**EXERCISE GOAL**
Please reproduce all of the listing below exactly and drop its images.

**SOURCE RECORDS**

————

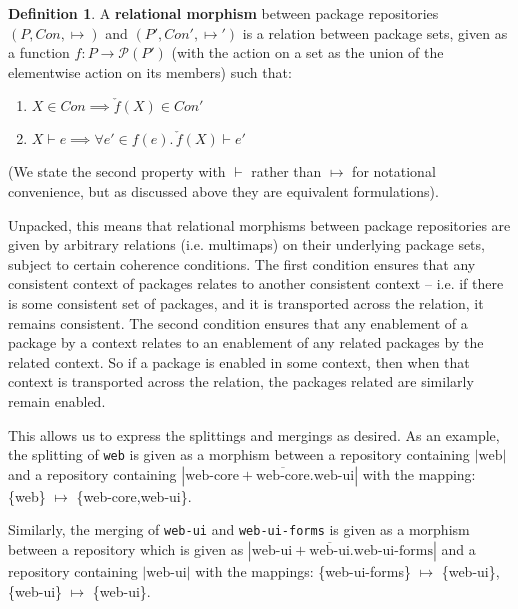 \documentclass[hoptionsi,review,screen,format=sigconf]{acmart}
\theoremstyle{definition}
\newtheorem{definition}{Definition}[section]
\newcommand{\Pc}{\mathcal{P}}
\begin{document}
\begin{definition}
A \textbf{relational morphism} between package repositories \((P, Con, \mapsto)\) and \((P', Con', \mapsto ')\) is a relation between package sets, given as a function \(f : P \to \Pc(P')\) (with the action on a set as the union of the elementwise action on its members) such that:
 \renewcommand{\labelenumi}{\roman{enumi}}
  \begin{enumerate}
   \item \(X \in Con \implies \check{f}(X) \in Con'\)
   \item \(X \vdash e \implies \forall e' \in f(e).\,  \check{f}(X) \vdash e'\) 
 \end{enumerate}

 (We state the second property with \(\vdash\) rather than \(\mapsto\) for notational convenience, but as discussed above they are equivalent formulations).
 \end{definition}

Unpacked, this means that relational morphisms between package repositories are given by arbitrary relations (i.e. multimaps) on their underlying package sets, subject to certain coherence conditions. The first condition ensures that any consistent context of packages relates to another consistent context -- i.e. if there is some consistent set of packages, and it is transported across the relation, it remains consistent. The second condition ensures that any enablement of a package by a context relates to an enablement of any related packages by the related context. So if a package is enabled in some context, then when that context is transported across the relation, the packages related are similarly remain enabled. 

This allows us to express the splittings and mergings as desired. As an example, the splitting of \texttt{web} is given as a morphism between a repository containing \(|\mathrm{web}|\) and  a repository containing \(|\mathrm{web\text{-}core} + \overline{\mathrm{web\text{-}core}}.\mathrm{web\text{-}ui}|\) with the mapping: \{web\} \(\mapsto\) \{web-core,web-ui\}.

Similarly, the merging of \texttt{web-ui} and \texttt{web-ui-forms} is given as a morphism between a repository which is given as \(|\mathrm{web\text{-}ui} + \overline{\mathrm{web\text{-}ui}}.\mathrm{web\text{-}ui\text{-}forms}|\) and a repository containing \(|\mathrm{web\text{-}ui}|\) with the mappings:  \{web-ui-forms\} \(\mapsto\) \{web-ui\}, \{web-ui\} \(\mapsto\) \{web-ui\}.
\end{document}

————

**ANSWER BOX**
 \documentclass[hoptionsi,review,screen,format=sigconf]{acmart}
\theoremstyle{definition}
\newtheorem{definition}{Definition}[section]
\newcommand{\Pc}{\mathcal{P}}
\begin{document}
\begin{definition}
A \textbf{relational morphism} between package repositories \((P, Con, \mapsto)\) and \((P', Con', \mapsto ')\) is a relation between package sets, given as a function \(f : P \to \Pc(P')\) (with the action on a set as the union of the elementwise action on its members) such that:
 \renewcommand{\labelenumi}{\roman{enumi}}
  \begin{enumerate}
   \item \(X \in Con \implies \check{f}(X) \in Con'\)
   \item \(X \vdash e \implies \forall e' \in f(e).\,  \check{f}(X) \vdash e'\) 
 \end{enumerate}

 (We state the second property with \(\vdash\) rather than \(\mapsto\) for notational convenience, but as discussed above they are equivalent formulations).
 \end{definition}

Unpacked, this means that relational morphisms between package repositories are given by arbitrary relations (i.e. multimaps) on their underlying package sets, subject to certain coherence conditions. The first condition ensures that any consistent context of packages relates to another consistent context -- i.e. if there is some consistent set of packages, and it is transported across the relation, it remains consistent. The second condition ensures that any enablement of a package by a context relates to an enablement of any related packages by the related context. So if a package is enabled in some context, then when that context is transported across the relation, the packages related are similarly remain enabled. 

This allows us to express the splittings and mergings as desired. As an example, the splitting of \texttt{web} is given as a morphism between a repository containing \(|\mathrm{web}|\) and  a repository containing \(|\mathrm{web\text{-}core} + \overline{\mathrm{web\text{-}core}}.\mathrm{web\text{-}ui}|\) with the mapping: \{web\} \(\mapsto\) \{web-core,web-ui\}.

Similarly, the merging of \texttt{web-ui} and \texttt{web-ui-forms} is given as a morphism between a repository which is given as \(|\mathrm{web\text{-}ui} + \overline{\mathrm{web\text{-}ui}}.\mathrm{web\text{-}ui\text{-}forms}|\) and a repository containing \(|\mathrm{web\text{-}ui}|\) with the mappings:  \{web-ui-forms\} \(\mapsto\) \{web-ui\}, \{web-ui\} \(\mapsto\) \{web-ui\}.
\end{document}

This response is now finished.